From the Bishops Renewal in our values -restarting from Christ

Renewal in our values – restarting from Christ

This title is taken from the Mexico City Family Congress in 2008. Throughout history, whenever Christianity was renewed, it happened through people ready to restart from Christ, i.e. to convert. Pope Benedict says that salvation is not something to deserve, but a gift to be accepted. Conversion means: realizing, accepting, and answering God’s love, which precedes our love (1 Jn  4:10) – just as marriage is about realizing, accepting, and answering the spouse’s love, which precedes one’s own. The renewal of marriage and any human relationship depends on whether we dare to take the first step towards the other person. In a speech, Pope Benedict says that we often grow a bark of indifference, exhaustion etc. around our hearts. What is it that hinders me from accepting God’s love or my spouse’s love? Renewal is possible only through conversion, by “searching first for the Kingdom of God,” which means accepting His reign, His will, His love.
We must rediscover our values of the biblical image of man, the sacrament of marriage and the domestic church.

Rediscovering the biblical image of man
We are made in God’s image, which means our existence originates from God who is love, and arrives to God who is love. Our whole life must also be love: this is the logic of Creation. Conforming to the logic of Creation is a meaningful life, whereas defying it – as individualistic ideologies do – is destruction.

Pope John Paul II said, “the fact that man was created in God’s image also means that man is the target of God’s love, created exclusively for himself. The spouse and the children must be just the targets of one’s love, instead of being persons used for aims like making one happy. Our deepest desire is to be loved just because we exist, not because of what we produce. It goes back to infancy: babies produce nothing, yet others take delight in them just because they exist.
Rediscovering the sacrament of marriage
Marriage is a lot more than a church wedding, but it wants to be like a constant church wedding in that it is the constant making of a covenant. There are three concepts to be discerned: the institution of marriage, the sacrament of marriage, and the family.

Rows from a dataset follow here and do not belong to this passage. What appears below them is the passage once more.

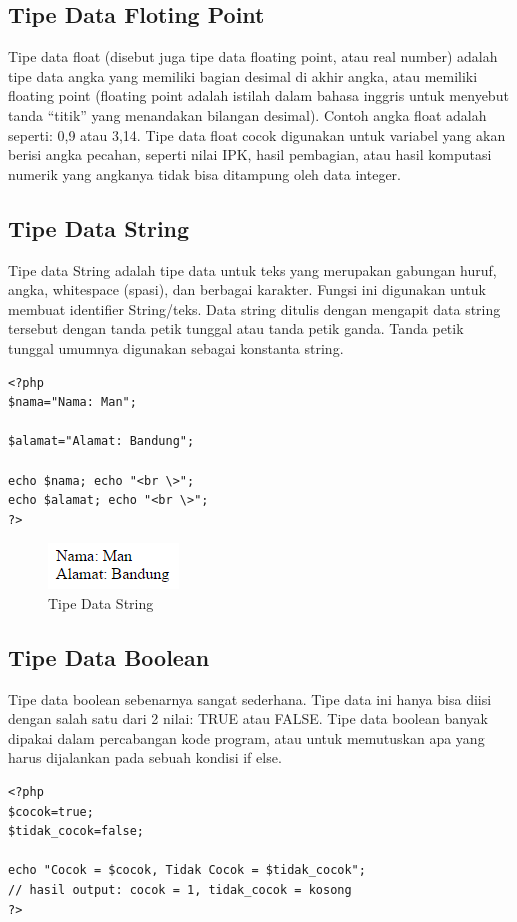 \subsection{Tipe Data Floting Point}
Tipe data float (disebut juga tipe data floating point, atau real number) adalah tipe data angka yang memiliki bagian desimal di akhir angka, atau memiliki floating point (floating point adalah istilah dalam bahasa inggris untuk menyebut tanda “titik” yang menandakan bilangan desimal). Contoh angka float adalah seperti: 0,9 atau 3,14. Tipe data float cocok digunakan untuk variabel yang akan berisi angka pecahan, seperti nilai IPK, hasil pembagian, atau hasil komputasi numerik yang angkanya tidak bisa ditampung oleh data integer.
\subsection{Tipe Data String}
Tipe data String adalah tipe data untuk teks yang merupakan gabungan huruf, angka, whitespace (spasi), dan berbagai karakter. Fungsi ini digunakan untuk membuat identifier String/teks. Data string ditulis dengan mengapit data string tersebut dengan tanda petik tunggal atau tanda petik ganda. Tanda petik tunggal umumnya digunakan sebagai konstanta string.
\begin{lstlisting}
<?php
$nama="Nama: Man";
 
$alamat="Alamat: Bandung";
 
echo $nama; echo "<br \>";
echo $alamat; echo "<br \>";
?>
\end{lstlisting}
\begin{figure}[h]
\centering
\includegraphics[scale=1]{figures/string}
\caption{Tipe Data String}
\label{string}
\end{figure}
\subsection{Tipe Data Boolean}
Tipe data boolean sebenarnya sangat sederhana. Tipe data ini hanya bisa diisi dengan salah satu dari 2 nilai: TRUE atau FALSE. Tipe data boolean banyak dipakai dalam percabangan kode program, atau untuk memutuskan apa yang harus dijalankan pada sebuah kondisi if else.
\begin{lstlisting}
<?php
$cocok=true;
$tidak_cocok=false;
 
echo "Cocok = $cocok, Tidak Cocok = $tidak_cocok";
// hasil output: cocok = 1, tidak_cocok = kosong
?>
\end{lstlisting}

The sacrament of marriage is built upon the natural institution of marriage, which is the human relationship between the spouses. Pope John Paul II says that the basis and the aim of the family is marriage. Natural marriage is nourished by communication between the spouses. They need to take time to listen to and share with one another. I often quote Fr. Gabriel Calvo who uttered this very important sentence in Prague, ”Love that is not communicated does not exist”. This is the natural basis of marriage. Nothing, neither the family  nor even prayer, can substitute for this time and communication between the spouses.

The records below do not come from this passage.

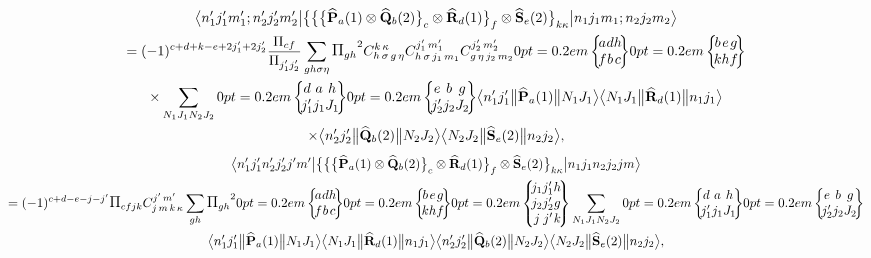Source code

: \begin{multline} 
\braOket{ n_{1}^{\prime} j_{1}^{\prime} m_{1}^{\prime} ; n_{2}^{\prime} j_{2}^{\prime} m_{2}^{\prime}}{\bigl\{\bigl\{\bigl\{\widehat{\vect{P}}_{a}(1) \otimes \widehat{\vect{Q}}_{b}(2)\bigr\}_{c} \otimes \widehat{\vect{R}}_{d}(1)\bigr\}_{f} \otimes \widehat{\vect{S}}_{e}(2)\bigr\}_{k \kappa}}{n_{1} j_{1} m_{1} ; n_{2} j_{2} m_{2}} \\
 =(-1)^{c+d+k-e+2 j_{1}^{\prime}+2 j_{2}^{\prime}} \frac{\Fact{c f}}{\Fact{j_{1}^{\prime} j_{2}^{\prime}}} \sum_{g h \sigma \eta} \Fact{g h}^{2} 
\clebsch{h}{\sigma}{g}{\eta}{k}{\kappa} 
\clebsch{h}{\sigma}{j_{1}}{m_{1}}{j_{1}^{\prime}}{m_{1}^{\prime}} 
\clebsch{g}{\eta}{j_{2}}{m_{2}}{j_{2}^{\prime}}{m_{2}^{\prime}}
\sixj{a}{d}{h}{f}{b}{c}
\sixj{b}{e}{g}{k}{h}{f} \\
 \times \sum_{N_{1} J_{1} N_{2} J_{2}}
\sixj{d}{a}{h}{j_{1}^{\prime}}{j_{1}}{J_{1}}
\sixj{e}{b}{g}{j_{2}^{\prime}}{j_{2}}{J_{2}}
\braOketred{ n_{1}^{\prime} j_{1}^{\prime}}{\widehat{\vect{P}}_{a}(1)}{ N_{1} J_{1}}
\braOketred{ N_{1} J_{1}}{\widehat{\vect{R}}_{d}(1)}{ n_{1} j_{1}} \\
 \times
\braOketred{ n_{2}^{\prime} j_{2}^{\prime}}{\widehat{\vect{Q}}_{b}(2)}{ N_{2} J_{2}}
\braOketred{ N_{2} J_{2}}{\widehat{\vect{S}}_{e}(2)}{ n_{2} j_{2}},  \label{eq:13:1:36}
\end{multline}
\begin{multline} 
\braOket{ n_{1}^{\prime} j_{1}^{\prime} n_{2}^{\prime} j_{2}^{\prime} j^{\prime} m^{\prime}}{\bigl\{\bigl\{\bigl\{\widehat{\vect{P}}_{a}(1) \otimes \widehat{\vect{Q}}_{b}(2)\bigr\}_{c} \otimes \widehat{\vect{R}}_{d}(1)\bigr\}_{f} \otimes \widehat{\vect{S}}_{e}(2)\bigr\}_{k \kappa}}{n_{1} j_{1} n_{2} j_{2} j m} \\
 =(-1)^{c+d-e-j-j^{\prime}} \Fact{c f j k} 
\clebsch{j}{m}{k}{\kappa}{j^{\prime}}{m^{\prime}} \sum_{g h} \Fact{g h}^{2}
\sixj{a}{d}{h}{f}{b}{c}
\sixj{b}{e}{g}{k}{h}{f}
\ninej{j_{1}}{j_{1}^{\prime}}{h}{j_{2}}{j_{2}^{\prime}}{g}{j}{j^{\prime}}{k} \sum_{N_{1} J_{1} N_{2} J_{2}}
\sixj{d}{a}{h}{j_{1}^{\prime}}{j_{1}}{J_{1}}
\sixj{e}{b}{g}{j_{2}^{\prime}}{j_{2}}{J_{2}} \\
\braOketred{ n_{1}^{\prime} j_{1}^{\prime}}{\widehat{\vect{P}}_{a}(1)}{ N_{1} J_{1}}
\braOketred{ N_{1} J_{1}}{\widehat{\vect{R}}_{d}(1)}{ n_{1} j_{1}}
\braOketred{ n_{2}^{\prime} j_{2}^{\prime}}{\widehat{\vect{Q}}_{b}(2)}{ N_{2} J_{2}}
\braOketred{ N_{2} J_{2}}{\widehat{\vect{S}}_{e}(2)}{ n_{2} j_{2}},  \label{eq:13:1:37}
\end{multline}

Communication (communicatio) brings about the communion (communio) of the spouses, which in turn brings about the family community (communitas), the basis of healthy society (societas).

A speaker in Valencia said quite radically that if a marriage is not open towards love and life, they cannot pass on faith because they are closed towards God, who is love and life.

The supernatural is built upon the natural. Let us rediscover the sacrament of marriage, but without forgetting its natural basis, which is the institution of marriage. If a marriage is good and stable, the family will be good. If, however, the family is an escape route for the spouses, they will not be witnesses of the sacrament of marriage.   

Rediscovering the domestic Church
I like St Clement’s basilica in Rome. Below today’s basilica there are two underground layers of buildings. The one at the lowest level is thought to be the house of Clement’s family. Just opposite this house, across a small street, there was a Mithras shrine where the believers of Mithras gathered. Christians met in the house of Clement’s family. As time passed, the Christians grew in numbers, the soil rose up to the level of the house, and first a small basilica, then today’s large basilica was built above the house, while the Mithras shrine remained below the ground. This is the domestic Church, which grew and has remained on the surface. The Church evolved from the domestic Church, and so will the Church of the future. That is why both Pope John Paul II and Pope Benedict XVI have stressed that the family has a priority in the Church (unlike in today’s society, which marginalizes the family)

The basic features of the domestic Church (like those of the Church itself) are: koinonia (community), liturgia (liturgy), diakonia (service) and kerygma (witnessing).

In order for a family to become koinonia (community), they must give time to each other. Saint-Exupery said,” It is the time you have given your rose that makes her so valuable. Today we live in what the Germans call a "Kühlschrankgesellschaft", a refrigerator society (”The food is in the fridge”) – whereas we should work to create places and opportunities for communication.

Liturgy in the family is also very important. Many old rituals have not survived. We should revive the traditions in the style of our own age: birthdays and anniversaries, Christmas, Easter, Advent, etc. must have rituals in families.

Diakonia (service) within the family calls on families to be communities where members, including the children, serve one another.

Kerygma (witnessing) asks us to be aware of God’s love towards us and to share and talk about it in the family. Failing to share our experience of God’s love within the family is a fault by which we make each other poorer.

I often think that we are sitting on a big treasure box without ever opening it, although our ancestors said there was huge value inside. Sacramental marriage is not a treasure box but a treasure mine: let us rediscover it!